Accelerated dephosphorylation of adenosine phosphates and related compounds in the presence of nanocrystalline cerium oxide†
Abstract
Recently, cerium oxide has been used in many exciting applications in biology and medicine, where its enzyme-mimetic abilities can be exploited. A more in-depth understanding of its interactions with biologically relevant molecules is highly desirable. It is shown in this study that certain forms of cerium oxide, namely, the nanocrystalline cerium oxide (nanoceria) prepared by the thermal decomposition of cerium carbonate, may exhibit a remarkable ability to promote the dephosphorylation reactions of nucleotides and related compounds – adenosine triphosphate (ATP), adenosine diphosphate (ADP), adenosine monophosphate (AMP), inosine monophosphate (IMP), cytidine monophosphate (CMP), guanosine monophosphate (GMP), thiamine pyrophosphate (TPP) and thiamine monophosphate (TMP). The dephosphorylation proceeded under relatively mild (ambient) conditions with a rate constant proportional to the concentration of nanoceria and was almost independent of pH. The phosphoester bonds were cleaved through nucleophilic substitution, utilizing the surface hydroxyl groups as nucleophilic agents, whereas the electrophilicity of the phosphorus atoms was enhanced by the Lewis acid effect of the cerium cations.
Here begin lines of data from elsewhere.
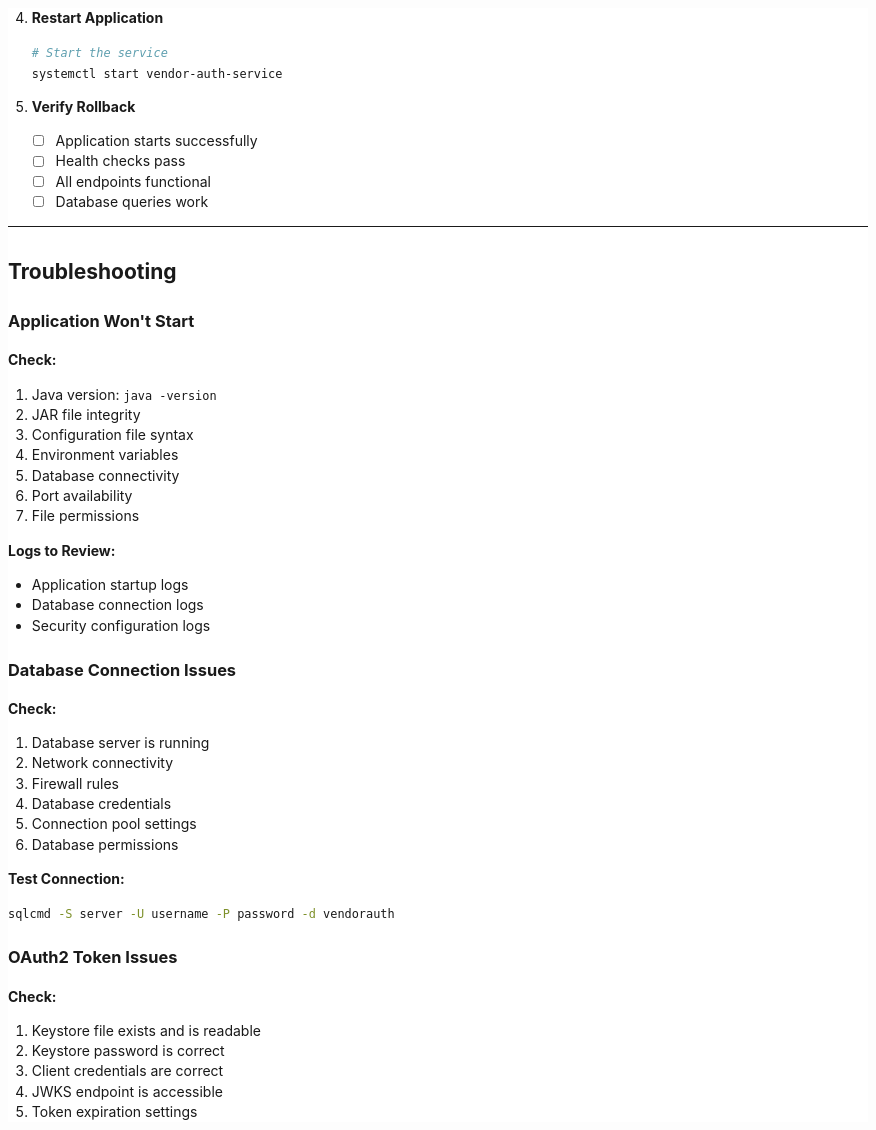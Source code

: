 4. **Restart Application**
   ```bash
   # Start the service
   systemctl start vendor-auth-service
   ```

5. **Verify Rollback**
   - [ ] Application starts successfully
   - [ ] Health checks pass
   - [ ] All endpoints functional
   - [ ] Database queries work

---

## Troubleshooting

### Application Won't Start

**Check:**
1. Java version: `java -version`
2. JAR file integrity
3. Configuration file syntax
4. Environment variables
5. Database connectivity
6. Port availability
7. File permissions

**Logs to Review:**
- Application startup logs
- Database connection logs
- Security configuration logs

### Database Connection Issues

**Check:**
1. Database server is running
2. Network connectivity
3. Firewall rules
4. Database credentials
5. Connection pool settings
6. Database permissions

**Test Connection:**
```bash
sqlcmd -S server -U username -P password -d vendorauth
```

### OAuth2 Token Issues

**Check:**
1. Keystore file exists and is readable
2. Keystore password is correct
3. Client credentials are correct
4. JWKS endpoint is accessible
5. Token expiration settings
Moreover, more complex biologically relevant molecules may be subjected to degradation in the presence of cerium oxide, namely, β-nicotinamide adenine dinucleotide (NAD). The key characteristics of cerium oxide (surface area, crystallinity) as well as its surface chemistry and dephosphorylation activity are governed by the calcination temperature – the most effective cerium oxides were prepared by annealing at temperatures below ca. 600 °C. Notably, certain commercially available cerium oxides exhibited even higher dephosphorylation activity than the in-house nanoceria.